Given the dismal outcomes of chronic HCV infection and the encouraging treatment response of acute HCV infections to pegylated interferon and ribavirin in HIV-infected patients, early detection of acute HCV infections is imperative. Other than regular, periodic testing, tests for anti-HCV and HCV RNA load should be provided to patients with unexplained abnormal liver functions or to those diagnosed with recent sexually transmitted infections. Early treatment may be considered for patients who still have detectable HCV RNA 12 weeks after the onset of symptoms or 12 weeks after a putative exposure (1, 33).

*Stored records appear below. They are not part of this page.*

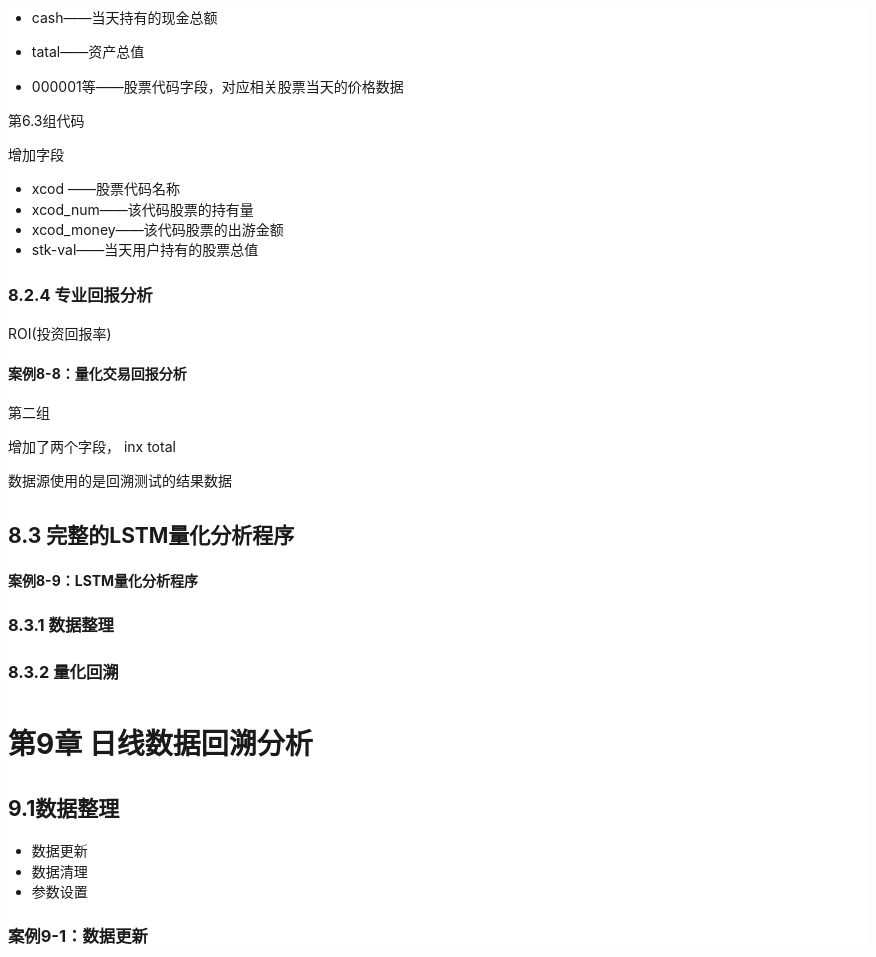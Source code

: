 - cash——当天持有的现金总额

- tatal——资产总值

- 000001等——股票代码字段，对应相关股票当天的价格数据

  

第6.3组代码

增加字段

- xcod ——股票代码名称
- xcod_num——该代码股票的持有量
- xcod_money——该代码股票的出游金额
- stk-val——当天用户持有的股票总值

### 8.2.4 专业回报分析

ROI(投资回报率)

#### 案例8-8：量化交易回报分析



第二组

增加了两个字段， inx total

数据源使用的是回溯测试的结果数据



## 8.3 完整的LSTM量化分析程序

#### 案例8-9：LSTM量化分析程序



### 8.3.1 数据整理

### 8.3.2 量化回溯



# 第9章 日线数据回溯分析



## 9.1数据整理

- 数据更新
- 数据清理
- 参数设置

### 案例9-1：数据更新


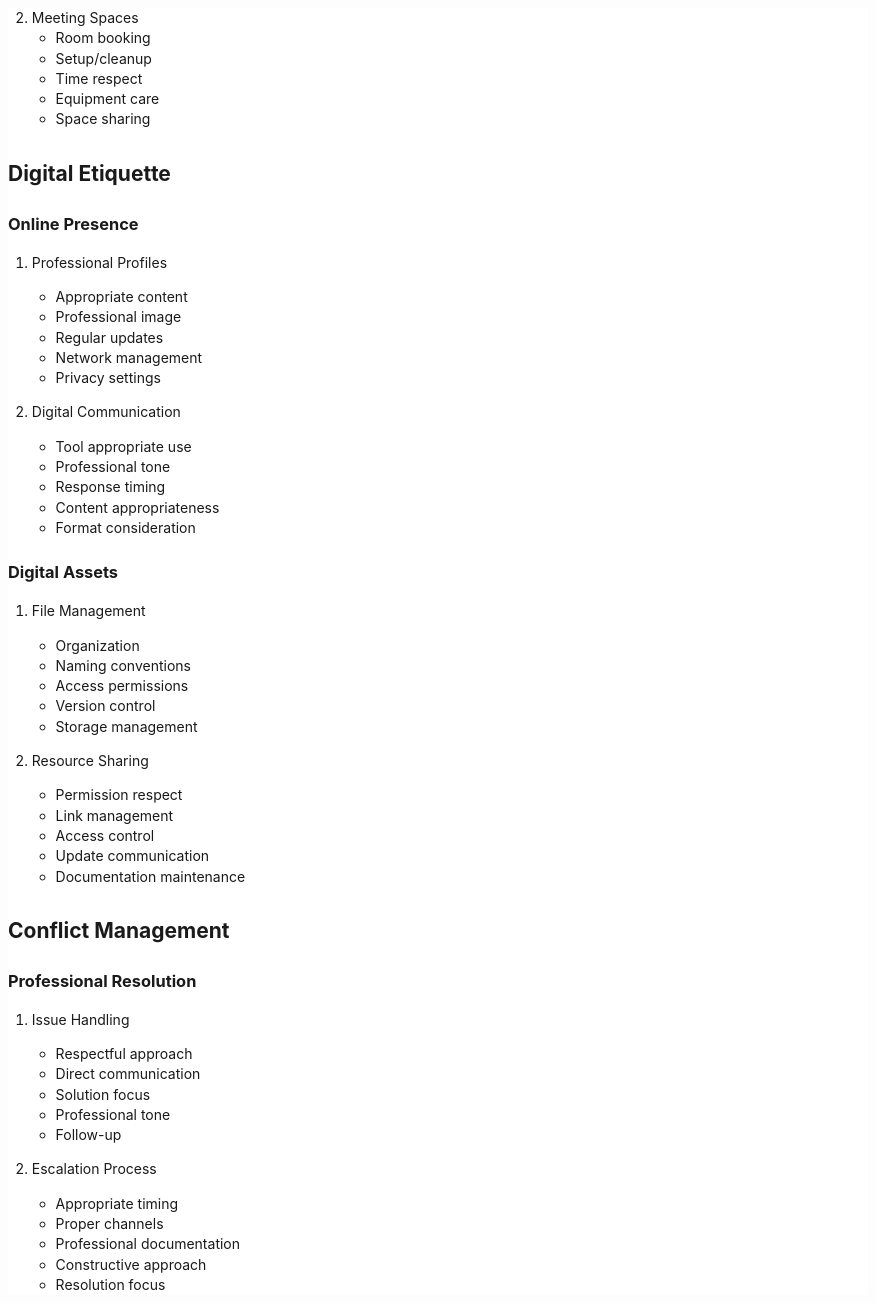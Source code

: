 2. Meeting Spaces
   - Room booking
   - Setup/cleanup
   - Time respect
   - Equipment care
   - Space sharing

## Digital Etiquette

### Online Presence
1. Professional Profiles
   - Appropriate content
   - Professional image
   - Regular updates
   - Network management
   - Privacy settings

2. Digital Communication
   - Tool appropriate use
   - Professional tone
   - Response timing
   - Content appropriateness
   - Format consideration

### Digital Assets
1. File Management
   - Organization
   - Naming conventions
   - Access permissions
   - Version control
   - Storage management

2. Resource Sharing
   - Permission respect
   - Link management
   - Access control
   - Update communication
   - Documentation maintenance

## Conflict Management

### Professional Resolution
1. Issue Handling
   - Respectful approach
   - Direct communication
   - Solution focus
   - Professional tone
   - Follow-up

2. Escalation Process
   - Appropriate timing
   - Proper channels
   - Professional documentation
   - Constructive approach
   - Resolution focus
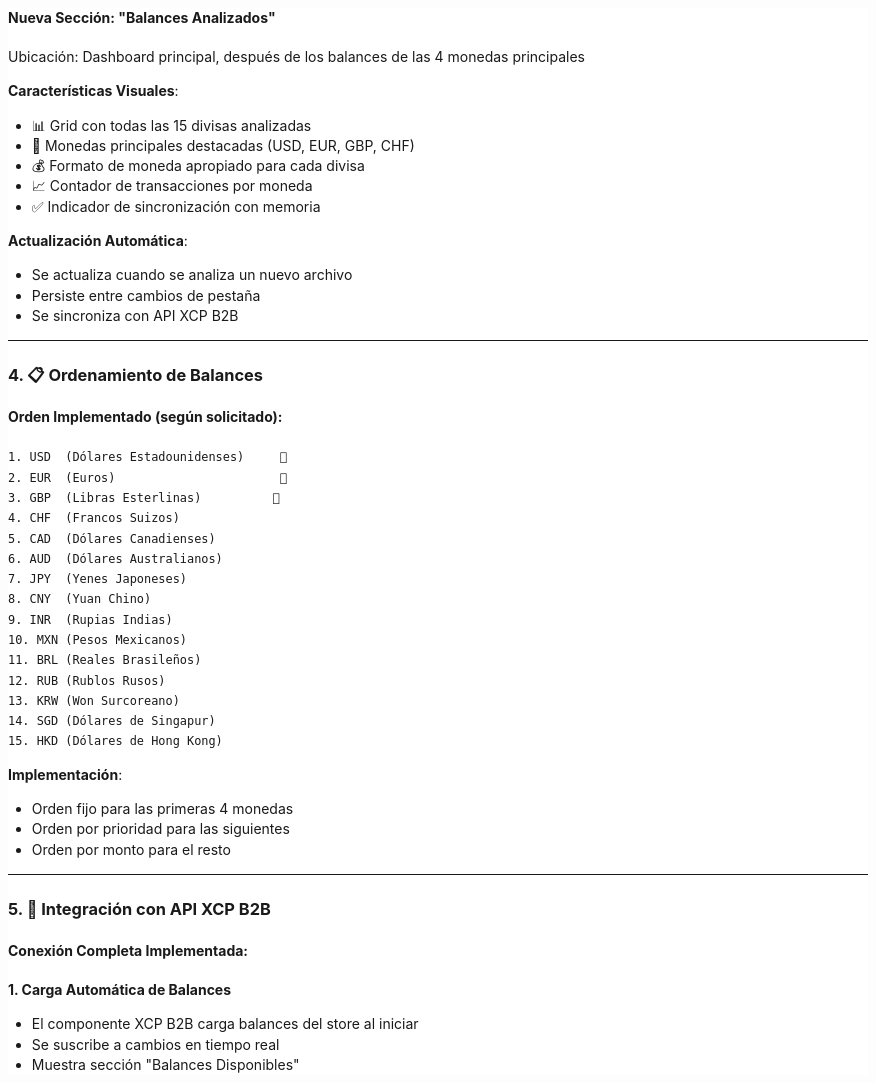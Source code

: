 #### Nueva Sección: "Balances Analizados"
Ubicación: Dashboard principal, después de los balances de las 4 monedas principales

**Características Visuales**:
- 📊 Grid con todas las 15 divisas analizadas
- 🌟 Monedas principales destacadas (USD, EUR, GBP, CHF)
- 💰 Formato de moneda apropiado para cada divisa
- 📈 Contador de transacciones por moneda
- ✅ Indicador de sincronización con memoria

**Actualización Automática**:
- Se actualiza cuando se analiza un nuevo archivo
- Persiste entre cambios de pestaña
- Se sincroniza con API XCP B2B

---

### 4. **📋 Ordenamiento de Balances**

#### Orden Implementado (según solicitado):
```
1. USD  (Dólares Estadounidenses)     🥇
2. EUR  (Euros)                       🥈
3. GBP  (Libras Esterlinas)          🥉
4. CHF  (Francos Suizos)             
5. CAD  (Dólares Canadienses)
6. AUD  (Dólares Australianos)
7. JPY  (Yenes Japoneses)
8. CNY  (Yuan Chino)
9. INR  (Rupias Indias)
10. MXN (Pesos Mexicanos)
11. BRL (Reales Brasileños)
12. RUB (Rublos Rusos)
13. KRW (Won Surcoreano)
14. SGD (Dólares de Singapur)
15. HKD (Dólares de Hong Kong)
```

**Implementación**:
- Orden fijo para las primeras 4 monedas
- Orden por prioridad para las siguientes
- Orden por monto para el resto

---

### 5. **🔗 Integración con API XCP B2B**

#### Conexión Completa Implementada:

**1. Carga Automática de Balances**
- El componente XCP B2B carga balances del store al iniciar
- Se suscribe a cambios en tiempo real
- Muestra sección "Balances Disponibles"
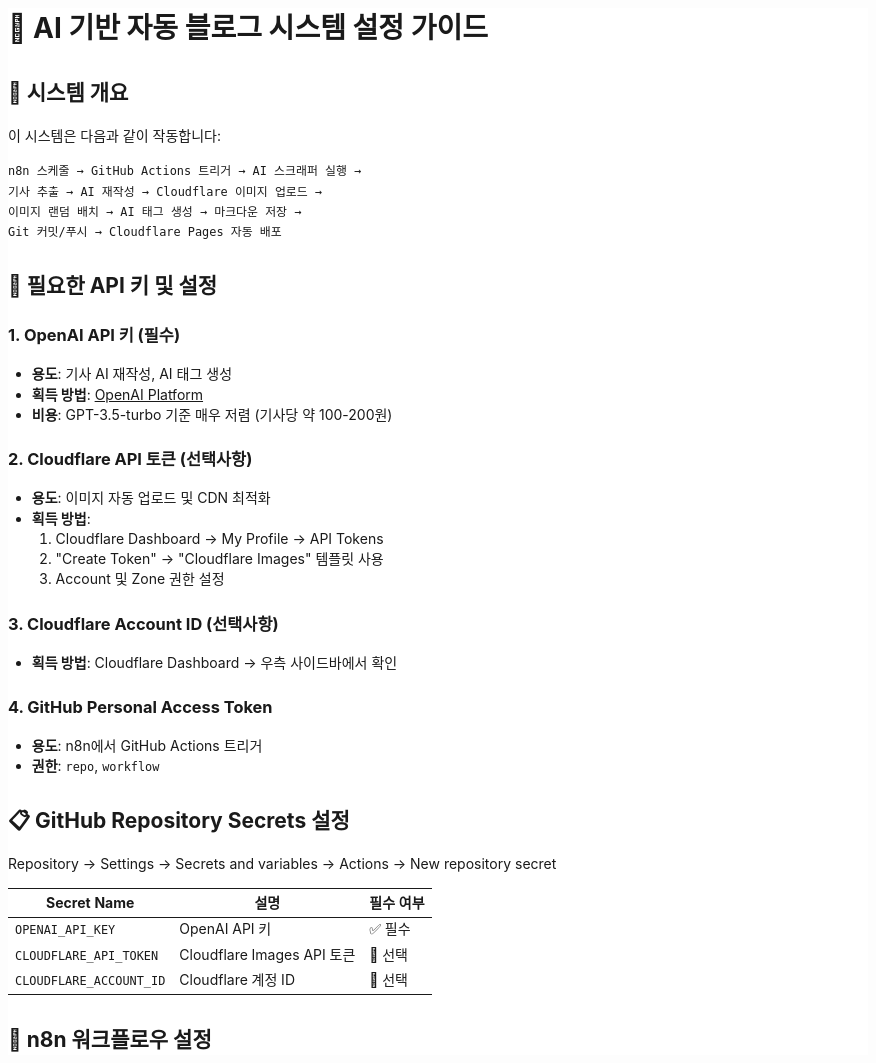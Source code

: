 # 🤖 AI 기반 자동 블로그 시스템 설정 가이드

## 🎯 시스템 개요

이 시스템은 다음과 같이 작동합니다:

```
n8n 스케줄 → GitHub Actions 트리거 → AI 스크래퍼 실행 → 
기사 추출 → AI 재작성 → Cloudflare 이미지 업로드 → 
이미지 랜덤 배치 → AI 태그 생성 → 마크다운 저장 → 
Git 커밋/푸시 → Cloudflare Pages 자동 배포
```

## 🔧 필요한 API 키 및 설정

### 1. OpenAI API 키 (필수)
- **용도**: 기사 AI 재작성, AI 태그 생성
- **획득 방법**: [OpenAI Platform](https://platform.openai.com/api-keys)
- **비용**: GPT-3.5-turbo 기준 매우 저렴 (기사당 약 100-200원)

### 2. Cloudflare API 토큰 (선택사항)
- **용도**: 이미지 자동 업로드 및 CDN 최적화
- **획득 방법**: 
  1. Cloudflare Dashboard → My Profile → API Tokens
  2. "Create Token" → "Cloudflare Images" 템플릿 사용
  3. Account 및 Zone 권한 설정

### 3. Cloudflare Account ID (선택사항)
- **획득 방법**: Cloudflare Dashboard → 우측 사이드바에서 확인

### 4. GitHub Personal Access Token
- **용도**: n8n에서 GitHub Actions 트리거
- **권한**: `repo`, `workflow`

## 📋 GitHub Repository Secrets 설정

Repository → Settings → Secrets and variables → Actions → New repository secret

| Secret Name | 설명 | 필수 여부 |
|------------|------|----------|
| `OPENAI_API_KEY` | OpenAI API 키 | ✅ 필수 |
| `CLOUDFLARE_API_TOKEN` | Cloudflare Images API 토큰 | 🔶 선택 |
| `CLOUDFLARE_ACCOUNT_ID` | Cloudflare 계정 ID | 🔶 선택 |

## 🤖 n8n 워크플로우 설정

Several limitations deserve to be acknowledged. Patients enrolled in the study were more likely to be tested for syphilis than patients not included, and not all study patients were tested for anti-HCV or HCV RNA load. Thus, we might underestimate or overestimate the incidence of HCV seroconversion and its association with recent syphilis. Second, our findings were limited to one single institution, and generalizing those findings to other institutions in Taiwan may not be appropriate. Two of the 30 seroconverters were heterosexuals rather than MSM. Because of the stigma related to homosexuality in Asian societies, it may not be easy to obtain the information on sexual preference. Since our study did not collect information on sexual behavior (such as number of sexual partners, sexual techniques, or concurrent ulcerative sexually transmitted infections) and whether MSM recreationally used drugs by injection (such as “crystal meth” [methamphetamine]) or nasal ingestion (such as cocaine) during follow-up, we were not able to give direct evidence that MSM-specific networks exist in Taiwan. However, given the identification of recent syphilis acquisition as a risk factor associated with HCV seroconversion in our study and those of others (10, 13, 14) and our findings shown in the phylogenetic tree, it is plausible that HCV was sexually transmitted.
In conclusion, we demonstrate the increasing incidence of recent HCV infections among HIV-infected MSM who are not IDUs in Taiwan and that recent syphilis acquisition is associated with HCV seroconversion. Counseling for safe sex to prevent HCV transmission and regular testing for sexually transmitted infections are crucial for successful long-term care of HIV-infected patients (33).
We are indebted to Jürgen Rockstroh, Department of General Internal Medicine, University of Bonn, Germany, and Jia-Horng Kao, Director of Graduate Institute of Medicine, National Taiwan University College of Medicine, Taipei, Taiwan, for the critical review of the paper and to the Centers for Disease Control, Taiwan, for grant support (AIDS-97-1002 to C.-C.H.).